##### Input records
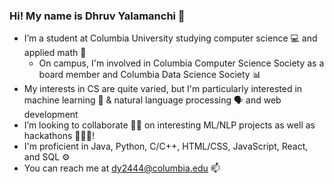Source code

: ### Hi! My name is Dhruv Yalamanchi 👋

- I’m a student at Columbia University studying computer science 💻 and applied math 🔢
   - On campus, I'm involved in Columbia Computer Science Society as a board member and Columbia Data Science Society 📊
- My interests in CS are quite varied, but I'm particularly interested in machine learning 🧠 & natural language processing 🗣️ and web development 
- I’m looking to collaborate 🤝🏽 on interesting ML/NLP projects as well as hackathons 👨🏽‍💻!
- I'm proficient in Java, Python, C/C++, HTML/CSS, JavaScript, React, and SQL ⚙️
- You can reach me at <dy2444@columbia.edu> 📫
##########
▸ **Exercise objective**
Reproduce, exactly and with both ends included, every line from the one that contains "- I'm proficient" to the end of the listing above.

▸ **Solution below**
- I'm proficient in Java, Python, C/C++, HTML/CSS, JavaScript, React, and SQL ⚙️
- You can reach me at <dy2444@columbia.edu> 📫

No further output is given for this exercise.